Please see the attached flyer.


----------



## hojoe (Dec 1, 2004)

I have decided to thin out the herd. Look for me at the St. Louis Slot Car Show. I will have over 100 slot cars for sale.
hojoe


----------



## old blue (May 4, 2007)

100 slot cars for sale? I was thinking about sitting this one out but you are making it almost impossible. I wrecked my car last night so now I am trying to figure out how to afford both things. The car may need to wait. It is not that bad. 

Old Blue


----------



## hojoe (Dec 1, 2004)

Two weeks to the St. Louis show. Who's going? I'm all packed up and ready to sell.
hojoe


----------



## Gerome (Sep 25, 2011)

I was planning the 4 hour drive up but have a last minute emergency trip to Vegas leaving the 8th.


----------



## fordcowboy (Dec 27, 1999)

I hope to be their. fcb


----------



## Hittman101 (Oct 21, 2009)

Is this the only one in St.Louis??


----------



## old blue (May 4, 2007)

The next one will be in late March or early April.

OB


----------



## hojoe (Dec 1, 2004)

One week away! If the interest here is any gauge, it will be a slow show. I hope sales are brisk (like the weather), I need Christmas money. LOL
joe


----------



## slotcasimation (Nov 6, 2008)

Ho joe I will be there ready to bay


----------



## shaarky57 (Feb 17, 2013)

*st louis show*

hi joe.ford cowboy and old blue....i'll be there with my brother and uncle


----------



## hojoe (Dec 1, 2004)

Less than 24 hours till showtime. I'm so excited I don't know if I'll be able to sleep tonight. I hope the weather doesn't screw things up. I figure most slot car guys are pretty die hard and will come out regardless of the weather. See ya there!
hojoe


----------



## clydeomite (May 5, 2004)

I hope all My " HOGITS" friends have safe travel to and from the show and have a great time. Wish I was there..........:wave:
Clyde-0-Mite


----------



## old blue (May 4, 2007)

Well the fall show has come and gone now. It was good to see Lendell and HO Joe. I scored a few cars, but this close to Christmas, a few was all I could afford. The crowd was a little thin due to some snowy weather but Joe said he sold a few so he seemed happy.

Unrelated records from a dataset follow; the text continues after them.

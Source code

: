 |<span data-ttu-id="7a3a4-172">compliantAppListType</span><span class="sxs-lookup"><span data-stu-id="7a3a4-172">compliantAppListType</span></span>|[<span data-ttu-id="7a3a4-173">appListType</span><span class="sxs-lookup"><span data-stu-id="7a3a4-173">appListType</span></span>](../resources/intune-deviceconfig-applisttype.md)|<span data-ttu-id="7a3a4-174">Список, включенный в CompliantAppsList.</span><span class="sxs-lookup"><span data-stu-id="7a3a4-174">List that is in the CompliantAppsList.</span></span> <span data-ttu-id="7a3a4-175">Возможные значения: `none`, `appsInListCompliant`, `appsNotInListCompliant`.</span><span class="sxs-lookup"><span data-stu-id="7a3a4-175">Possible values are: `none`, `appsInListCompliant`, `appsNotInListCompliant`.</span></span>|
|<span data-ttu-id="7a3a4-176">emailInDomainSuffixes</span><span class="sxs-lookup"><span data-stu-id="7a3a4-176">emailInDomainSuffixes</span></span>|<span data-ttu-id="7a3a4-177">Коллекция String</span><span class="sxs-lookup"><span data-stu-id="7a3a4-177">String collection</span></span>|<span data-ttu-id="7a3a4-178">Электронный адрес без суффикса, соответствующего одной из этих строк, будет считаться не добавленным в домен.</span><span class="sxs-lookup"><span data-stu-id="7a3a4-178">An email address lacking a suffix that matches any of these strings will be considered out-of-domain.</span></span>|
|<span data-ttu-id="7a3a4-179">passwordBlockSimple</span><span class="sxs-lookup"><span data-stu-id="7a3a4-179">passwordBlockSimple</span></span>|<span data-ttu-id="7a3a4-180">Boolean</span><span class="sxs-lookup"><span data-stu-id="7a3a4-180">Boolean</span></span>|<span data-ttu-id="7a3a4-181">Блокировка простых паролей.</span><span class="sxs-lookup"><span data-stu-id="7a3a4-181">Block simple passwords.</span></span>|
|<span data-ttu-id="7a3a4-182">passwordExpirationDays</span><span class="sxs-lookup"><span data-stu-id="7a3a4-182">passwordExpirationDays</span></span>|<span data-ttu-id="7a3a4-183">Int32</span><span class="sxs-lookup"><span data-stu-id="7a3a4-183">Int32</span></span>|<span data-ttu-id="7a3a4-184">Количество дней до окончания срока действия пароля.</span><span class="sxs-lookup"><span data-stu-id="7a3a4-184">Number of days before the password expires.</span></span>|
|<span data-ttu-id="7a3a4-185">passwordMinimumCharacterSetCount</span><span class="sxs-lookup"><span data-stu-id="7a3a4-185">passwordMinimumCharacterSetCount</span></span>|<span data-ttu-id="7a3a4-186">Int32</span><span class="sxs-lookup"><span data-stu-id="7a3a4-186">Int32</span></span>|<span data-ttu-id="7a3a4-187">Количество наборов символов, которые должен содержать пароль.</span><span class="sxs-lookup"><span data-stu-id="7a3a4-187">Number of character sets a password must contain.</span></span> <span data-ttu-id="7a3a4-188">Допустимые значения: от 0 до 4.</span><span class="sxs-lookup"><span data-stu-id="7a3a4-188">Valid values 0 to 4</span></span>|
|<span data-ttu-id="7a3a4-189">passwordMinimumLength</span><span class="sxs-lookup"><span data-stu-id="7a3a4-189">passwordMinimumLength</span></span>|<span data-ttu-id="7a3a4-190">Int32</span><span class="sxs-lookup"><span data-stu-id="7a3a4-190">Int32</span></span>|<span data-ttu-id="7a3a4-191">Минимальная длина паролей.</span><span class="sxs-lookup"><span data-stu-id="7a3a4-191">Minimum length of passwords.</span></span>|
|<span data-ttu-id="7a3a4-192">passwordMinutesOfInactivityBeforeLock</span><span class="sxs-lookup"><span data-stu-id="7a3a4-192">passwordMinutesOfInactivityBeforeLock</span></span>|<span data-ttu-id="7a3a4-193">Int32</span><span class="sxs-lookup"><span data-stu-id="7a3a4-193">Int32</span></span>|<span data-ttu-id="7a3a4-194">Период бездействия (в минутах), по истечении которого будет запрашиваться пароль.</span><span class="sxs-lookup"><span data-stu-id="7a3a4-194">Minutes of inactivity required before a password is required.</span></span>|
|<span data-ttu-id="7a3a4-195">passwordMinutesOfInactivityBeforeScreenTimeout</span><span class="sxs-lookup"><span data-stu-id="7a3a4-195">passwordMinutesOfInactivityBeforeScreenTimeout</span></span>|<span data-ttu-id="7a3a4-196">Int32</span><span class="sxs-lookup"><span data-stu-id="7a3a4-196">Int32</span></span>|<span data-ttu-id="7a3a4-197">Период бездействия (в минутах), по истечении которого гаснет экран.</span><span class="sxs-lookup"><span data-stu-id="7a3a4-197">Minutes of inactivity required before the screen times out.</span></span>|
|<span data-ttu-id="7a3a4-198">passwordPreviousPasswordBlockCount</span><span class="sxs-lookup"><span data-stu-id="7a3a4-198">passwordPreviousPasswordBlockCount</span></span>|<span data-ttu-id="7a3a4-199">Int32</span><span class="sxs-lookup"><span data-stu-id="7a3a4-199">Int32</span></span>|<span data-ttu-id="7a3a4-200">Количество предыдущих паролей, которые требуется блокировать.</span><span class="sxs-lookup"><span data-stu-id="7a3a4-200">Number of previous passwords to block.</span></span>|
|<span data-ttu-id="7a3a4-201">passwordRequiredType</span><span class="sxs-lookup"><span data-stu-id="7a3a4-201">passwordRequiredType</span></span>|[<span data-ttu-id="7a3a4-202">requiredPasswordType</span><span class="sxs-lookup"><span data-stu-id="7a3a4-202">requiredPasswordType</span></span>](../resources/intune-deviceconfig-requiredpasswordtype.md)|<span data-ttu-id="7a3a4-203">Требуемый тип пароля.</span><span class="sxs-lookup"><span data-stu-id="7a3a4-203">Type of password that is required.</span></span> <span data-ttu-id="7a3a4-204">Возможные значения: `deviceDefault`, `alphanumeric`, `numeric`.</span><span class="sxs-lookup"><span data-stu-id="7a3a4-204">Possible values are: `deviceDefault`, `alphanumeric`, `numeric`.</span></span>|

I scored a red Aurora bug, a black Elva Flamethrower and a new chassis so I am happy. 

Old Blue


----------



## hojoe (Dec 1, 2004)

It was good to see everybody. Because of the weather and the late date (it used to be held at the end of Oct/beginning of Nov.) we had a low turnout. I sold more high end items than common stuff. All in all, it was a good show for me. I'm already psyched about the spring show, which usually has a better turnout. See ya there.
hojoe


----------



## old blue (May 4, 2007)

Are you planning to sell at the spring show?

OB


----------



## hojoe (Dec 1, 2004)

Most definitely!
hojoe


----------



## partspig (Mar 12, 2003)

Joe, Ya got any dates for the spring show?? Looking to make that one and maybe set up. Need a date so I can book my travel tickets.


----------



## hojoe (Dec 1, 2004)

No, to early to know.
hojoe


----------